Power firm feeling heat over wildfires to seek bankruptcy protection

Yet PG&E is preparing to seek protection from its creditors under the Chapter 11 bankruptcy process.

The business, which supplies natural gas and electricity to 16 million Californians, is facing potentially crippling pay-outs – put at up to $30bn (£23bn) – following a series of wildfires in the Golden State in 2017 and 2018.

California investigators have connected at least 17 fires in 2017 to faulty electrical equipment operated by the company.

PG&E, which began life in 1905 as the Pacific Gas and Electric Company, has some 107,000 miles worth of power lines to maintain.

Some of these are more than half a century old and many have been prone to being knocked down by falling trees.

The Wall Street Journal recently reported that, between 2013 and 2017, PG&E’s power lines were downed at the rate of one every three hours.

With getting on for a third of those lines continuing to remain energised, the risk of fire was intensified by droughts, while the risk to life was heightened by a growing tendency among Californians to move to woodland areas.

The company, which has 20,000 employees, spent an estimated $435m in 2016 alone on clearing dead trees from the vicinity of its power lines – but skills shortages overwhelmed it.

State investigators have found that, since the beginning of the decade, PG&E’s maintenance work has been behind schedule, while some politicians suspect that dealing with the risk of wildfires was not made a big enough priority.

Geisha Williams, the chief executive, stepped down on Sunday evening in a move that has been seen as placating politicians and the state of California rather than the company’s investors.

They have seen PG&E’s share price lose two thirds of its value and its debt downgraded to “junk” status since the Camp Fire, in November last year, in which 86 people lost their lives and 14,000 homes were destroyed. The cause is still under investigation.

The shares fell by a further 48% on Monday when Wall Street opened.

The departure of Ms Williams, who was paid more than $8m last year, marks the end of an era for one of the world’s most powerful women in business.

The daughter of political refugees from Cuba, she was one of just 25 women to lead a company listed in the S&P 500 index, while her appointment in March 2017 made her the first Latina woman to do so.

The cost of the wildfires to PG&E, which last week said it had cash of around $1.6bn and was seeking to raise a further $5bn from lenders, has been so high because of where they happened.

The $30bn repaid bill – which does not include any punitive damages that may be imposed on the company – reflects that many of the blazes in 2017 took place in the wine-producing regions of Northern California.

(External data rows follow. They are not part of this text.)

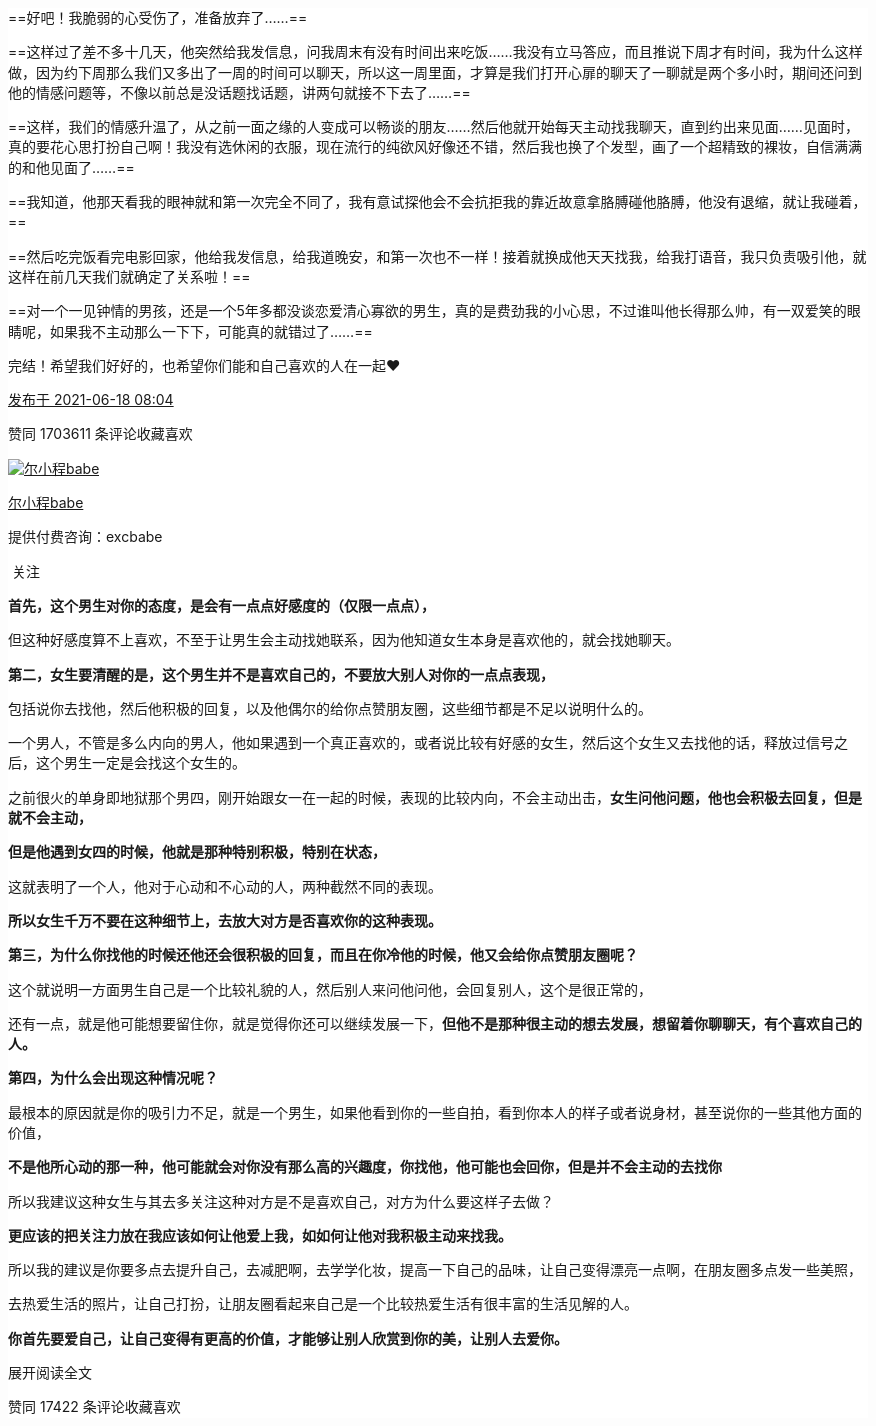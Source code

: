 ==好吧！我脆弱的心受伤了，准备放弃了……==

==这样过了差不多十几天，他突然给我发信息，问我周末有没有时间出来吃饭……我没有立马答应，而且推说下周才有时间，我为什么这样做，因为约下周那么我们又多出了一周的时间可以聊天，所以这一周里面，才算是我们打开心扉的聊天了一聊就是两个多小时，期间还问到他的情感问题等，不像以前总是没话题找话题，讲两句就接不下去了……==

==这样，我们的情感升温了，从之前一面之缘的人变成可以畅谈的朋友……然后他就开始每天主动找我聊天，直到约出来见面……见面时，真的要花心思打扮自己啊！我没有选休闲的衣服，现在流行的纯欲风好像还不错，然后我也换了个发型，画了一个超精致的裸妆，自信满满的和他见面了……==

==我知道，他那天看我的眼神就和第一次完全不同了，我有意试探他会不会抗拒我的靠近故意拿胳膊碰他胳膊，他没有退缩，就让我碰着，== 

==然后吃完饭看完电影回家，他给我发信息，给我道晚安，和第一次也不一样！接着就换成他天天找我，给我打语音，我只负责吸引他，就这样在前几天我们就确定了关系啦！==

==对一个一见钟情的男孩，还是一个5年多都没谈恋爱清心寡欲的男生，真的是费劲我的小心思，不过谁叫他长得那么帅，有一双爱笑的眼睛呢，如果我不主动那么一下下，可能真的就错过了……==

完结！希望我们好好的，也希望你们能和自己喜欢的人在一起❤️

[发布于 2021-06-18 08:04](https://www.zhihu.com/question/462653853/answer/1947188593)

​赞同 1703​​611 条评论​收藏​喜欢

[![尔小程babe](https://proxy-prod.omnivore-image-cache.app/0x0,sbl3ec2Z_DNSn8v3Nh0uO9mHux8jbQvmSBX4TB3dyDUc/https://pic1.zhimg.com/v2-c4339e677a2de01b0b3c1a50e3f03176_l.jpg?source=1def8aca)](https://www.zhihu.com/people/quan-cheng-cheng-12)

[尔小程babe](https://www.zhihu.com/people/quan-cheng-cheng-12)

提供付费咨询：excbabe

​ 关注

**首先，这个男生对你的态度，是会有一点点好感度的（仅限一点点），**

但这种好感度算不上喜欢，不至于让男生会主动找她联系，因为他知道女生本身是喜欢他的，就会找她聊天。

**第二，女生要清醒的是，这个男生并不是喜欢自己的，不要放大别人对你的一点点表现，**

包括说你去找他，然后他积极的回复，以及他偶尔的给你点赞朋友圈，这些细节都是不足以说明什么的。 

 一个男人，不管是多么内向的男人，他如果遇到一个真正喜欢的，或者说比较有好感的女生，然后这个女生又去找他的话，释放过信号之后，这个男生一定是会找这个女生的。

之前很火的单身即地狱那个男四，刚开始跟女一在一起的时候，表现的比较内向，不会主动出击，**女生问他问题，他也会积极去回复，但是就不会主动，**

**但是他遇到女四的时候，他就是那种特别积极，特别在状态，**

这就表明了一个人，他对于心动和不心动的人，两种截然不同的表现。

**所以女生千万不要在这种细节上，去放大对方是否喜欢你的这种表现。**

**第三，为什么你找他的时候还他还会很积极的回复，而且在你冷他的时候，他又会给你点赞朋友圈呢？**

这个就说明一方面男生自己是一个比较礼貌的人，然后别人来问他问他，会回复别人，这个是很正常的，

还有一点，就是他可能想要留住你，就是觉得你还可以继续发展一下，**但他不是那种很主动的想去发展，想留着你聊聊天，有个喜欢自己的人。**

**第四，为什么会出现这种情况呢？**

最根本的原因就是你的吸引力不足，就是一个男生，如果他看到你的一些自拍，看到你本人的样子或者说身材，甚至说你的一些其他方面的价值，

**不是他所心动的那一种，他可能就会对你没有那么高的兴趣度，你找他，他可能也会回你，但是并不会主动的去找你**

所以我建议这种女生与其去多关注这种对方是不是喜欢自己，对方为什么要这样子去做？

**更应该的把关注力放在我应该如何让他爱上我，如如何让他对我积极主动来找我。**

所以我的建议是你要多点去提升自己，去减肥啊，去学学化妆，提高一下自己的品味，让自己变得漂亮一点啊，在朋友圈多点发一些美照，

去热爱生活的照片，让自己打扮，让朋友圈看起来自己是一个比较热爱生活有很丰富的生活见解的人。

**你首先要爱自己，让自己变得有更高的价值，才能够让别人欣赏到你的美，让别人去爱你。**

展开阅读全文​

​赞同 174​​22 条评论​收藏​喜欢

The Chapter 11 process would enable PG&E to keep the lights on while it restructures its debts – but some of the company’s critics are suspicious of the company’s plans to seek bankruptcy protection.

Californian state senator Jerry Hill told the San Francisco Chronicle: “I’m sceptical of just about anything PG&E says or does. [This could be] in order to scare the legislature into taking some action or the state into offering a loan of some kind or a bailout of some kind.”

The process could provide a headache for California’s politicians.

There have been regular calls during recent years for PG&E to either be broken up or taken into public ownership.

But there is thought to be little appetite for that due to the vast cost of maintaining the company’s power networks, particularly at a time when those costs are set to rise, largely due to various climate change targets the state has set.

California has already changed the law to allow PG&E to pass on some of the costs resulting from the 2017 fires to customers. A further change in the law would be required for the company to pass on the costs of last year’s fires. It is also feared that replacing PG&E with another provider could result in higher energy bills in any event.

It had been speculated last week that PG&E, which has some $18bn in outstanding debt, may choose to spin off its gas division as an alternative to seeking bankruptcy protection. But that would be complicated and, with gas only accounting for around a quarter of PG&E’s sales in 2017, would not guarantee raising the kinds of sums the company needs.

If PG&E does enter Chapter 11 bankruptcy, it will be the second time it has done so in its 113-year history, having done so in April 2001.

That followed an energy crisis, involving countless blackouts in San Francisco and elsewhere, caused by a decision to deregulate the wholesale energy market while keeping retail energy bills capped.

The measure had been taken on the assumption that wholesale costs would remain below retail prices, guaranteeing the profits of energy companies and providing them with an incentive to invest in new plant, but a surge in wholesale prices – partly due to companies like the now-defunct Enron manipulating the market illegally – led to the opposite happening.

On that occasion, it took PG&E three years to emerge from bankruptcy protection, while it ended up paying $10.2bn to creditors.

Some of those costs were borne by the company’s customers while the state governor, Gray Davis, paid a price for his response to the crisis. He suffered the indignity of a “recall”, just months into his second term, which resulted in him being replaced in 2003 by Republican rival Arnold Schwarzenegger.

If history repeats itself, Ms Williams – the fourth PG&E executive to go so far – will not be the last to lose their job as a result of this crisis.